MetricUse CaseKey Property
Precision@kLimited context budgetHigh relevance per document
RecallExhaustive searchCoverage of all relevant docs
nDCG@kRanking qualityRewards placing best results first

Key Takeaways

  • Precision measures false positives (irrelevant retrieved documents); high precision ensures the generator sees mostly signal.
  • Recall measures false negatives (missed relevant documents); high recall ensures comprehensive coverage.
  • nDCG combines precision and ranking, rewarding systems that put high-quality results early.
  • Use precision for shallow retrieval (P@5 or P@10), recall for exhaustive search, and nDCG for realistic ranking quality.
  • Report metrics at multiple cutoffs (P@5, P@10, Recall, nDCG@10) to get a complete picture.

Frequently Asked Questions

What is a "relevant" document in retrieval evaluation?

A relevant document is one that contains information needed to answer the query accurately. Relevance can be binary (relevant or not) or graded (highly relevant, somewhat relevant, not relevant). For binary evaluation, you typically annotate ground truth as a set of relevant document IDs per query.

How do I compute precision, recall, and nDCG if I don't have annotated ground truth?

Ground truth annotation is mandatory for reliable evaluation. Small datasets (50–200 examples) can be annotated by domain experts. Larger datasets often use crowdsourcing platforms (Amazon Mechanical Turk, Labeling services). For initial prototyping, auto-annotate based on keyword overlap or embedding similarity, but always hand-verify a sample.

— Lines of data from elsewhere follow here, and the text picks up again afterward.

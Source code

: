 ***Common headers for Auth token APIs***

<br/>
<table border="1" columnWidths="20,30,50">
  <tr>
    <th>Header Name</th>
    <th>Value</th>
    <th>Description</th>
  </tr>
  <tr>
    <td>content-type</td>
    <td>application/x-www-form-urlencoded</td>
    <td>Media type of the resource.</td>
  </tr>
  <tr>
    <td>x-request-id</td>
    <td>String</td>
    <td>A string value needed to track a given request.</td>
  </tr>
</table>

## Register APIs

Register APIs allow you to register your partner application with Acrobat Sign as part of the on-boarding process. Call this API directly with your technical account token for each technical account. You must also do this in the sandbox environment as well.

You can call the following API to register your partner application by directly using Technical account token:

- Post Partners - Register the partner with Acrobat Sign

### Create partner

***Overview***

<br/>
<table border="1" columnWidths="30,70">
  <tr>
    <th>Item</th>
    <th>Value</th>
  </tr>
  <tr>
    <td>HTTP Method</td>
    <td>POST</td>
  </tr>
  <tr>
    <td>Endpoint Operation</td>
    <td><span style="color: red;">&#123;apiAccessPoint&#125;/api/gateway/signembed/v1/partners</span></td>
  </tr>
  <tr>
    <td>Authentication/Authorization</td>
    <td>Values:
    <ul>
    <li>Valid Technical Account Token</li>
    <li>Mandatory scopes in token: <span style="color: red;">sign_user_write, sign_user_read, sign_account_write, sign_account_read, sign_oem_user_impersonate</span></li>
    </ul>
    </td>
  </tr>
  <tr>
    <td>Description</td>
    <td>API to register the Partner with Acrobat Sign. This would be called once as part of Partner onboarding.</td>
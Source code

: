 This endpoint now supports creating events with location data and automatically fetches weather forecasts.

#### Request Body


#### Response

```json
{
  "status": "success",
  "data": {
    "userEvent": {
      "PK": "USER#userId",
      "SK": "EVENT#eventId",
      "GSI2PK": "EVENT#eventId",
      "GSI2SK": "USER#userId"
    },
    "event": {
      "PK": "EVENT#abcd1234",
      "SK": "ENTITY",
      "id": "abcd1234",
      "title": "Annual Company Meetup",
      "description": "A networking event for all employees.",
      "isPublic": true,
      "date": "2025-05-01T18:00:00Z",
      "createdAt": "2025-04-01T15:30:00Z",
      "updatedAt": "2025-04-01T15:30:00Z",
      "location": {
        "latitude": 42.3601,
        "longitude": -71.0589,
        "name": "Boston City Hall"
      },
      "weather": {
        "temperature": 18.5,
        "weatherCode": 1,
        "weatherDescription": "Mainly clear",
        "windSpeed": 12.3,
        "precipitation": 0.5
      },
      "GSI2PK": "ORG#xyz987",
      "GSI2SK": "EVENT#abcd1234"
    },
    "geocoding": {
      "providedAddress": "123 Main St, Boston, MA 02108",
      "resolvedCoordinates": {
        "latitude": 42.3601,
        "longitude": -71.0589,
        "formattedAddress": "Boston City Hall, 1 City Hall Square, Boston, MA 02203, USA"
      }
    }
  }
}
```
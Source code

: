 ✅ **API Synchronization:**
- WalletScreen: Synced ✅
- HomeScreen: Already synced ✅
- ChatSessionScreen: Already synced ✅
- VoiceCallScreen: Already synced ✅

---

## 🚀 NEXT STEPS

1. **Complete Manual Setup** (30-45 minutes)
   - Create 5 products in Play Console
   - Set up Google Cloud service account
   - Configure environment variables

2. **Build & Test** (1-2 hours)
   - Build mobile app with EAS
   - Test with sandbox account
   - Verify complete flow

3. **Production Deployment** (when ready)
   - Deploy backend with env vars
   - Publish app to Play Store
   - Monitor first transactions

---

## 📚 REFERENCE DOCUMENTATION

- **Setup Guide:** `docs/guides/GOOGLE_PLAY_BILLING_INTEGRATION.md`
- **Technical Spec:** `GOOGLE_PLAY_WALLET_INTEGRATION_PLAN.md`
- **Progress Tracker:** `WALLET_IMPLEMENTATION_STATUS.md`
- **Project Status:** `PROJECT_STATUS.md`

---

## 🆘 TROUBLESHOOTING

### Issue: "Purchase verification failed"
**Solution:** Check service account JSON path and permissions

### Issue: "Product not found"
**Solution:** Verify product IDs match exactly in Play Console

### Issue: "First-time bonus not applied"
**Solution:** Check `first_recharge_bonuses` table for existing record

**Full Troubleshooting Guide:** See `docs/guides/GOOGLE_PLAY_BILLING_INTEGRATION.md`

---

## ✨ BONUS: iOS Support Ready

Should I use precision@5 or precision@10?

Precision@k depends on your context window and user expectations. If your RAG context can hold 5 documents, use P@5. If you can fit 10, use P@10. For nDCG, industry standard is nDCG@10 (matching search engine conventions), but report multiple cutoffs for transparency.

Can I use mean average precision (MAP) instead of precision and recall separately?

Mean Average Precision (MAP) averages precision at each recall level, combining both metrics into one number. It is useful for summarizing overall retrieval quality but hides precision-recall trade-offs. Best practice: report both individual metrics and MAP.